Background: This study sought to evaluate effectiveness of autologous dendritic cell vaccine (immunotherapy) for glioblastoma multiforme (GBM).
Methods: Patients 14 to 70 years of age with newly diagnosed GBM and Karnofsky Performance Scale (KPS) score >70 who were receiving initial treatment were enrolled and were randomized into 2 groups during the 5-year study period. Eighteen patients underwent conventional treatment (surgery, radiotherapy, and chemotherapy) and received adjuvant autologous dendritic cell vaccine, and 16 patients (control group) underwent conventional treatment only. Administration of the vaccine was begun within 1 to 2 months postoperatively, with 10 inoculations given over 6 months. Outcome measures were overall survival (OS); progression-free survival (PFS); 1-, 2-, and 3-year survival rates, and quality of life (QoL).
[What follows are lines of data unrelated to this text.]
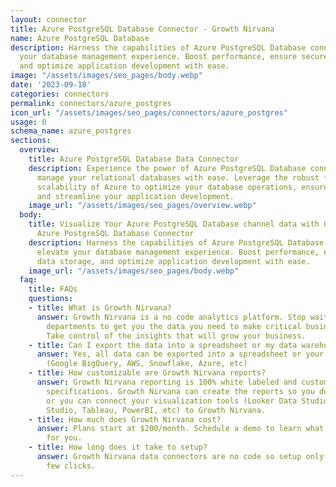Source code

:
 ```yaml
---
layout: connector
title: Azure PostgreSQL Database Connector - Growth Nirvana
name: Azure PostgreSQL Database
description: Harness the capabilities of Azure PostgreSQL Database connector to elevate
  your database management experience. Boost performance, ensure secure data storage,
  and optimize application development with ease.
image: "/assets/images/seo_pages/body.webp"
date: '2023-09-18'
categories: connectors
permalink: connectors/azure_postgres
icon_url: "/assets/images/seo_pages/connectors/azure_postgres"
usage: 0
schema_name: azure_postgres
sections:
  overview:
    title: Azure PostgreSQL Database Data Connector
    description: Experience the power of Azure PostgreSQL Database connector. Seamlessly
      manage your relational databases with ease. Leverage the robust features and
      scalability of Azure to optimize your database operations, ensure data integrity,
      and streamline your application development.
    image_url: "/assets/images/seo_pages/overview.webp"
  body:
    title: Visualize Your Azure PostgreSQL Database channel data with Growth Nirvana's
      Azure PostgreSQL Database Connector
    description: Harness the capabilities of Azure PostgreSQL Database connector to
      elevate your database management experience. Boost performance, ensure secure
      data storage, and optimize application development with ease.
    image_url: "/assets/images/seo_pages/body.webp"
  faq:
    title: FAQs
    questions:
    - title: What is Growth Nirvana?
      answer: Growth Nirvana is a no code analytics platform. Stop waiting for other
        departments to get you the data you need to make critical business decisions.
        Take control of the insights that will grow your business.
    - title: Can I export the data into a spreadsheet or my data warehouse?
      answer: Yes, all data can be exported into a spreadsheet or your data warehouse
        (Google BigQuery, AWS, Snowflake, Azure, etc)
    - title: How customizable are Growth Nirvana reports?
      answer: Growth Nirvana reporting is 100% white labeled and customized to your
        specifications. Growth Nirvana can create the reports so you don’t have to
        or you can connect your visualization tools (Looker Data Studio/Google Data
        Studio, Tableau, PowerBI, etc) to Growth Nirvana.
    - title: How much does Growth Nirvana cost?
      answer: Plans start at $200/month. Schedule a demo to learn what plan is best
        for you.
    - title: How long does it take to setup?
      answer: Growth Nirvana data connectors are no code so setup only requires a
        few clicks.
---
```

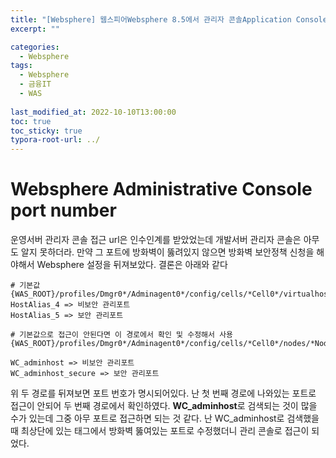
 ```yaml
---
title: "[Websphere] 웹스피어Websphere 8.5에서 관리자 콘솔Application Console 포트 번호 알아내기"
excerpt: ""

categories:
  - Websphere
tags:
  - Websphere
  - 금융IT
  - WAS
 
last_modified_at: 2022-10-10T13:00:00
toc: true
toc_sticky: true
typora-root-url: ../
---
```




# Websphere Administrative Console port number

운영서버 관리자 콘솔 접근 url은 인수인계를 받았었는데 개발서버 관리자 콘솔은 아무도 알지 못하더라. 만약 그 포트에 방화벽이 뚫려있지 않으면 방화벽 보안정책 신청을 해야해서 Websphere 설정을 뒤져보았다. 결론은 아래와 같다

```
# 기본값
{WAS_ROOT}/profiles/Dmgr0*/Adminagent0*/config/cells/*Cell0*/virtualhosts.xml
HostAlias_4 => 비보안 관리포트
HostAlias_5 => 보안 관리포트

# 기본값으로 접근이 안된다면 이 경로에서 확인 및 수정해서 사용
{WAS_ROOT}/profiles/Dmgr0*/Adminagent0*/config/cells/*Cell0*/nodes/*Node0*/serverindex.xml

WC_adminhost => 비보안 관리포트
WC_adminhost_secure => 보안 관리포트
```

위 두 경로를 뒤져보면 포트 번호가 명시되어있다. 난 첫 번째 경로에 나와있는 포트로 접근이 안되어 두 번째 경로에서 확인하였다. **WC_adminhost**로 검색되는 것이 많을 수가 있는데 그중 아무 포트로 접근하면 되는 것 같다. 난 WC_adminhost로 검색했을 때 최상단에 있는 태그에서 방화벽 뚫여있는 포트로 수정했더니 관리 콘솔로 접근이 되었다.

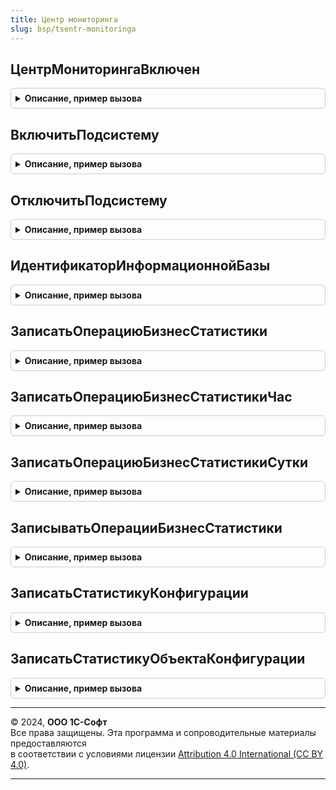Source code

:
 ```yaml
---
title: Центр мониторинга
slug: bsp/tsentr-monitoringa
---
```



## ЦентрМониторингаВключен
<details style="margin: 1em 0; padding: 0.5em; border: 1px solid #ccc; border-radius: 6px;">

<summary style="font-weight: bold; cursor: pointer;">Описание, пример вызова</summary>

```bsl

// Проверяет состояние подсистемы.
// Возвращаемое значение:
//  Булево - Истина включен, Ложь выключен.
//
Функция ЦентрМониторингаВключен() Экспорт
```

Пример вызова
```bsl
Результат = ЦентрМониторинга.ЦентрМониторингаВключен() 
```
</details>

## ВключитьПодсистему
<details style="margin: 1em 0; padding: 0.5em; border: 1px solid #ccc; border-radius: 6px;">

<summary style="font-weight: bold; cursor: pointer;">Описание, пример вызова</summary>

```bsl

// Включает подсистему ЦентрМониторинга.
//
Процедура ВключитьПодсистему() Экспорт
```

Пример вызова
```bsl
ЦентрМониторинга.ВключитьПодсистему() 
```
</details>

## ОтключитьПодсистему
<details style="margin: 1em 0; padding: 0.5em; border: 1px solid #ccc; border-radius: 6px;">

<summary style="font-weight: bold; cursor: pointer;">Описание, пример вызова</summary>

```bsl

// Отключает подсистему ЦентрМониторинга.
//
Процедура ОтключитьПодсистему() Экспорт
```

Пример вызова
```bsl
ЦентрМониторинга.ОтключитьПодсистему() 
```
</details>

## ИдентификаторИнформационнойБазы
<details style="margin: 1em 0; padding: 0.5em; border: 1px solid #ccc; border-radius: 6px;">

<summary style="font-weight: bold; cursor: pointer;">Описание, пример вызова</summary>

```bsl

// Возвращает строковое представление идентификатора информационной базы в центре мониторинга.
// Возвращаемое значение:
//  Строка - уникальный идентификатор информационной базы в центре мониторинга.
//
Функция ИдентификаторИнформационнойБазы() Экспорт
```

Пример вызова
```bsl
Результат = ЦентрМониторинга.ИдентификаторИнформационнойБазы() 
```
</details>

## ЗаписатьОперациюБизнесСтатистики
<details style="margin: 1em 0; padding: 0.5em; border: 1px solid #ccc; border-radius: 6px;">

<summary style="font-weight: bold; cursor: pointer;">Описание, пример вызова</summary>

```bsl

// Записывает операцию бизнес статистики.
//
// Параметры:
//  ИмяОперации	- Строка	- имя операции статистики, в случае отсутствия создается новое.
//  Значение	- Число		- количественное значение операции статистики.
//  Комментарий	- Строка	- произвольный комментарий.
//  Разделитель	- Строка	- разделитель значений в ИмяОперации, если разделитель не точка.
//
Процедура ЗаписатьОперациюБизнесСтатистики(ИмяОперации, Значение, Комментарий = Неопределено, Разделитель = ".") Экспорт
```

Пример вызова
```bsl
ЦентрМониторинга.ЗаписатьОперациюБизнесСтатистики(ИмяОперации, Значение, Комментарий, Разделитель);
```
</details>

## ЗаписатьОперациюБизнесСтатистикиЧас
<details style="margin: 1em 0; padding: 0.5em; border: 1px solid #ccc; border-radius: 6px;">

<summary style="font-weight: bold; cursor: pointer;">Описание, пример вызова</summary>

```bsl

// Записывает уникальную операцию бизнес статистики в разрезе часа.
// При записи проверяет уникальность.
//
// Параметры:
//  ИмяОперации      - Строка - имя операции статистики, в случае отсутствия создается новое.
//  КлючУникальности - Строка - ключ для контроля уникальности записи, максимальная длина 100.
//  Значение         - Число  - количественное значение операции статистики.
//  Замещать         - Булево - определяет режим замещения существующей записи.
//                              Истина - перед записью существующая запись будет удалена.
//                              Ложь - если запись уже существует, новые данные игнорируются.
//                              Значение по умолчанию: Ложь.
//
Процедура ЗаписатьОперациюБизнесСтатистикиЧас(ИмяОперации, КлючУникальности, Значение, Замещать = Ложь) Экспорт
```

Пример вызова
```bsl
ЦентрМониторинга.ЗаписатьОперациюБизнесСтатистикиЧас(ИмяОперации, КлючУникальности, Значение, Замещать);
```
</details>

## ЗаписатьОперациюБизнесСтатистикиСутки
<details style="margin: 1em 0; padding: 0.5em; border: 1px solid #ccc; border-radius: 6px;">

<summary style="font-weight: bold; cursor: pointer;">Описание, пример вызова</summary>

```bsl

// Записывает уникальную операцию бизнес статистики в разрезе суток.
// При записи проверяет уникальность.
//
// Параметры:
//  ИмяОперации      - Строка - имя операции статистики, в случае отсутствия создается новое.
//  КлючУникальности - Строка - ключ для контроля уникальности записи, максимальная длина 100.
//  Значение         - Число  - количественное значение операции статистики.
//  Замещать         - Булево - определяет режим замещения существующей записи.
//                              Истина - перед записью существующая запись будет удалена.
//                              Ложь - если запись уже существует, новые данные игнорируются.
//                              Значение по умолчанию: Ложь.
//
Процедура ЗаписатьОперациюБизнесСтатистикиСутки(ИмяОперации, КлючУникальности, Значение, Замещать = Ложь) Экспорт
```

Пример вызова
```bsl
ЦентрМониторинга.ЗаписатьОперациюБизнесСтатистикиСутки(ИмяОперации, КлючУникальности, Значение, Замещать);
```
</details>

## ЗаписыватьОперацииБизнесСтатистики
<details style="margin: 1em 0; padding: 0.5em; border: 1px solid #ccc; border-radius: 6px;">

<summary style="font-weight: bold; cursor: pointer;">Описание, пример вызова</summary>

```bsl


// Возвращает состояние регистрации бизнес-статистики.
// Возвращаемое значение:
//  Булево - регистрировать бизнес статистику.
//
Функция ЗаписыватьОперацииБизнесСтатистики() Экспорт
```

Пример вызова
```bsl
Результат = ЦентрМониторинга.ЗаписыватьОперацииБизнесСтатистики() 
```
</details>

## ЗаписатьСтатистикуКонфигурации
<details style="margin: 1em 0; padding: 0.5em; border: 1px solid #ccc; border-radius: 6px;">

<summary style="font-weight: bold; cursor: pointer;">Описание, пример вызова</summary>

```bsl

// Записывает статистику по объектам конфигурации.
//
// Параметры:
//  СоответствиеИменМетаданных - Структура:
//   * Ключ		- Строка - 	имя объекта метаданных.
//   * Значение	- Строка - 	текст запроса выборки данных, обязательно должно
//							присутствовать поле Количество. Если Количество равно нулю,
//                          то запись не происходит.
//
Процедура ЗаписатьСтатистикуКонфигурации(СоответствиеИменМетаданных) Экспорт
```

Пример вызова
```bsl
ЦентрМониторинга.ЗаписатьСтатистикуКонфигурации(СоответствиеИменМетаданных) 
```
</details>

## ЗаписатьСтатистикуОбъектаКонфигурации
<details style="margin: 1em 0; padding: 0.5em; border: 1px solid #ccc; border-radius: 6px;">

<summary style="font-weight: bold; cursor: pointer;">Описание, пример вызова</summary>

```bsl

// Записывает статистику по объекту конфигурации.
//
// Параметры:
//  ИмяОбъекта -	Строка	- имя операции статистики, в случае отсутствия создается новое.
//  Значение - 		Число	- количественное значение операции статистики. Если значение
//                            равно нулю, то запись не происходит.
//
Процедура ЗаписатьСтатистикуОбъектаКонфигурации(ИмяОбъекта, Значение) Экспорт
```

Пример вызова
```bsl
ЦентрМониторинга.ЗаписатьСтатистикуОбъектаКонфигурации(ИмяОбъекта, Значение) 
```
</details>

---

© 2024, **ООО 1С-Софт**  
Все права защищены. Эта программа и сопроводительные материалы предоставляются  
в соответствии с условиями лицензии [Attribution 4.0 International (CC BY 4.0)](https://creativecommons.org/licenses/by/4.0/legalcode).

---
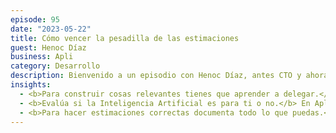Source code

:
 ```yaml
---
episode: 95
date: "2023-05-22"
title: Cómo vencer la pesadilla de las estimaciones
guest: Henoc Díaz
business: Apli
category: Desarrollo
description: Bienvenido a un episodio con Henoc Díaz, antes CTO y ahora Sr. Software Engineer en Apli, una SaaS de reclutamiento y retención de talento Latinoamericana que opera en más de 6 países.
insights:
  - <b>Para construir cosas relevantes tienes que aprender a delegar.</b> Henoc nos cuenta cómo al vencer el reto de delegar tareas importantes desbloqueó una nueva herramienta para avanzar con sus objetivos.
  - <b>Evalúa si la Inteligencia Artificial es para ti o no.</b> En Apli nunca dejan de investigar nuevas tecnologías. Sin embargo, no se dejan llevar por las tendencias sino por lo que escuchan de sus usuarios y descubriendo lo que necesitan realmente.
  - <b>Para hacer estimaciones correctas documenta todo lo que puedas.</b> Henoc recomienda tener tickets (que son las peticiones técnicas que haces a un desarrollador, así como las órdenes de una cocina) a los que no les falte información para reducir el rango de error de los programadores al estimar sus tiempos de desarrollo.
---
```

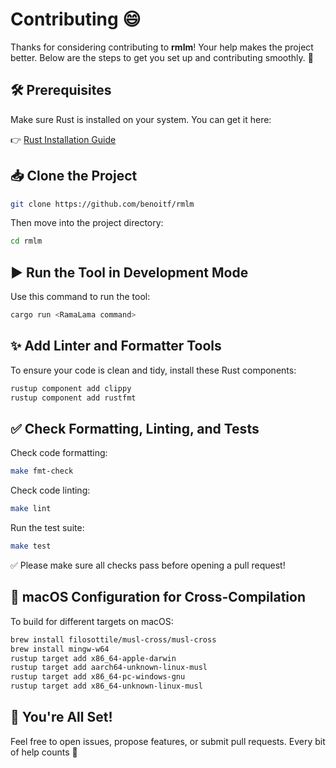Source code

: # Contributing 😄

Thanks for considering contributing to **rmlm**! Your help makes the project better. Below are the steps to get you set up and contributing smoothly. 🚀


## 🛠️ Prerequisites

Make sure Rust is installed on your system. You can get it here:

👉 [Rust Installation Guide](https://www.rust-lang.org/fr/tools/install)

## 📥 Clone the Project

```bash
git clone https://github.com/benoitf/rmlm
```

Then move into the project directory:

```bash
cd rmlm
```

## ▶️ Run the Tool in Development Mode

Use this command to run the tool:

```bash
cargo run <RamaLama command>
```

## ✨ Add Linter and Formatter Tools

To ensure your code is clean and tidy, install these Rust components:

```bash
rustup component add clippy
rustup component add rustfmt
```

## ✅ Check Formatting, Linting, and Tests

Check code formatting:

```bash
make fmt-check
```

Check code linting:

```bash
make lint
```

Run the test suite:

```bash
make test
```

✅ Please make sure all checks pass before opening a pull request!

## 🍏 macOS Configuration for Cross-Compilation

To build for different targets on macOS:

```bash
brew install filosottile/musl-cross/musl-cross
brew install mingw-w64
rustup target add x86_64-apple-darwin
rustup target add aarch64-unknown-linux-musl
rustup target add x86_64-pc-windows-gnu
rustup target add x86_64-unknown-linux-musl
```

## 🙌 You're All Set!

Feel free to open issues, propose features, or submit pull requests. Every bit of help counts 🎉
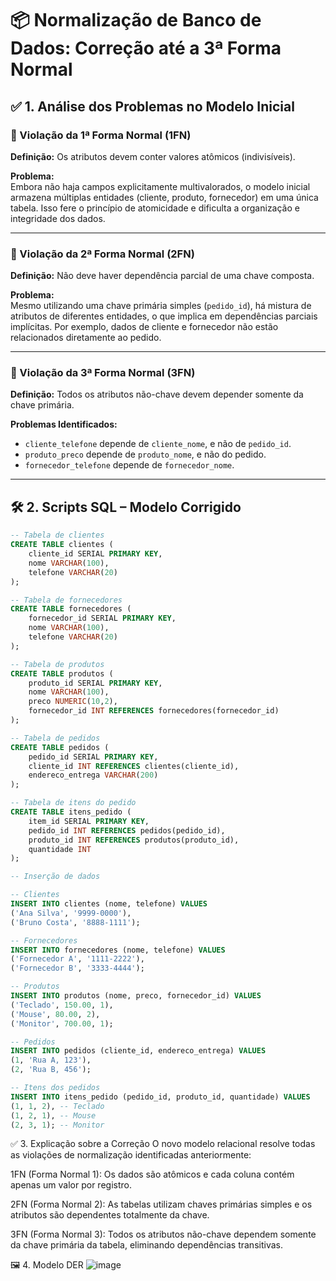 # 📦 Normalização de Banco de Dados: Correção até a 3ª Forma Normal

## ✅ 1. Análise dos Problemas no Modelo Inicial

### 🔴 Violação da 1ª Forma Normal (1FN)

**Definição:** Os atributos devem conter valores atômicos (indivisíveis).

**Problema:**  
Embora não haja campos explicitamente multivalorados, o modelo inicial armazena múltiplas entidades (cliente, produto, fornecedor) em uma única tabela. Isso fere o princípio de atomicidade e dificulta a organização e integridade dos dados.

---

### 🔴 Violação da 2ª Forma Normal (2FN)

**Definição:** Não deve haver dependência parcial de uma chave composta.

**Problema:**  
Mesmo utilizando uma chave primária simples (`pedido_id`), há mistura de atributos de diferentes entidades, o que implica em dependências parciais implícitas. Por exemplo, dados de cliente e fornecedor não estão relacionados diretamente ao pedido.

---

### 🔴 Violação da 3ª Forma Normal (3FN)

**Definição:** Todos os atributos não-chave devem depender somente da chave primária.

**Problemas Identificados:**
- `cliente_telefone` depende de `cliente_nome`, e não de `pedido_id`.
- `produto_preco` depende de `produto_nome`, e não do pedido.
- `fornecedor_telefone` depende de `fornecedor_nome`.

---

## 🛠️ 2. Scripts SQL – Modelo Corrigido

```sql
-- Tabela de clientes
CREATE TABLE clientes (
    cliente_id SERIAL PRIMARY KEY,
    nome VARCHAR(100),
    telefone VARCHAR(20)
);

-- Tabela de fornecedores
CREATE TABLE fornecedores (
    fornecedor_id SERIAL PRIMARY KEY,
    nome VARCHAR(100),
    telefone VARCHAR(20)
);

-- Tabela de produtos
CREATE TABLE produtos (
    produto_id SERIAL PRIMARY KEY,
    nome VARCHAR(100),
    preco NUMERIC(10,2),
    fornecedor_id INT REFERENCES fornecedores(fornecedor_id)
);

-- Tabela de pedidos
CREATE TABLE pedidos (
    pedido_id SERIAL PRIMARY KEY,
    cliente_id INT REFERENCES clientes(cliente_id),
    endereco_entrega VARCHAR(200)
);

-- Tabela de itens do pedido
CREATE TABLE itens_pedido (
    item_id SERIAL PRIMARY KEY,
    pedido_id INT REFERENCES pedidos(pedido_id),
    produto_id INT REFERENCES produtos(produto_id),
    quantidade INT
);

-- Inserção de dados

-- Clientes
INSERT INTO clientes (nome, telefone) VALUES
('Ana Silva', '9999-0000'),
('Bruno Costa', '8888-1111');

-- Fornecedores
INSERT INTO fornecedores (nome, telefone) VALUES
('Fornecedor A', '1111-2222'),
('Fornecedor B', '3333-4444');

-- Produtos
INSERT INTO produtos (nome, preco, fornecedor_id) VALUES
('Teclado', 150.00, 1),
('Mouse', 80.00, 2),
('Monitor', 700.00, 1);

-- Pedidos
INSERT INTO pedidos (cliente_id, endereco_entrega) VALUES
(1, 'Rua A, 123'),
(2, 'Rua B, 456');

-- Itens dos pedidos
INSERT INTO itens_pedido (pedido_id, produto_id, quantidade) VALUES
(1, 1, 2), -- Teclado
(1, 2, 1), -- Mouse
(2, 3, 1); -- Monitor

```
✅ 3. Explicação sobre a Correção
O novo modelo relacional resolve todas as violações de normalização identificadas anteriormente:

1FN (Forma Normal 1): Os dados são atômicos e cada coluna contém apenas um valor por registro.

2FN (Forma Normal 2): As tabelas utilizam chaves primárias simples e os atributos são dependentes totalmente da chave.

3FN (Forma Normal 3): Todos os atributos não-chave dependem somente da chave primária da tabela, eliminando dependências transitivas.

🖼️ 4. Modelo DER
![image](https://github.com/user-attachments/assets/49325cc2-d337-4fab-b8b6-3b3f1b624203)
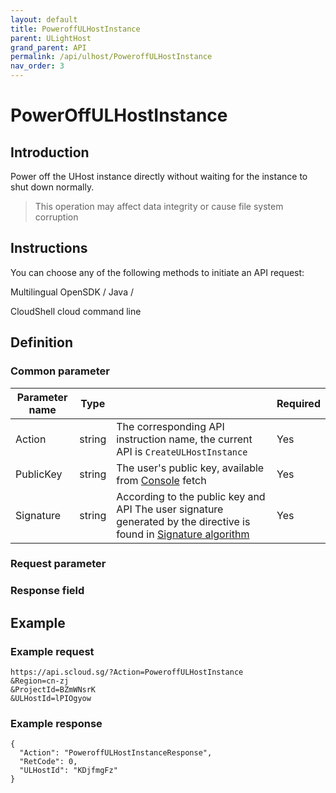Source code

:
 ```yaml
---
layout: default
title: PoweroffULHostInstance
parent: ULightHost
grand_parent: API
permalink: /api/ulhost/PoweroffULHostInstance
nav_order: 3
---
```

# PowerOffULHostInstance
## Introduction
Power off the UHost instance directly without waiting for the instance to shut down normally.

> This operation may affect data integrity or cause file system corruption

## Instructions
You can choose any of the following methods to initiate an API request:

Multilingual OpenSDK / Java /

CloudShell cloud command line

## Definition
### Common parameter

| Parameter name | Type |  | Required |
| --- | --- | --- | --- |
| Action | string | The corresponding API instruction name, the current API is `CreateULHostInstance` | Yes |
| PublicKey | string | The user's public key, available from [Console](https://console.scloud.sg/uaccount/api_manage) fetch | Yes |
| Signature | string | According to the public key and API The user signature generated by the directive is found in [Signature algorithm](https://docs.scloud.sg/api/common/signature-algorithm) | Yes |

### Request parameter


### Response field 


## Example
### Example request
```
https://api.scloud.sg/?Action=PoweroffULHostInstance
&Region=cn-zj
&ProjectId=BZmWNsrK
&ULHostId=lPIOgyow
```
### Example response
```
{
  "Action": "PoweroffULHostInstanceResponse",
  "RetCode": 0,
  "ULHostId": "KDjfmgFz"
}
```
Results: Follow-up time ranged from 14 to 56 months (median, 33 months). The 1-, 2-, and 3-year survival rates were 88.9%, 44.4%, and 16.7% for the vaccine group, respectively, and 75.0%, 18.8%, and 0%, respectively, for the control group, (P = 0.299, 0.0035, 0.0014, respectively). The median OS for the vaccine group was 31.9 months and for the control group was 15.0 months (P < 0.002). The median progression-free survival (PFS) for the vaccine group was 8.5 months, and 8.0 months for the control group (P = 0.075). The surviving fraction was significantly higher in the vaccine group based on Kaplan-Meier analysis.
Conclusions: Adjuvant immunotherapy with whole-cell lysate dendritic cell vaccine may improve short-term survival. It seems to be safe, and its long-term effectiveness is worthy of further investigation.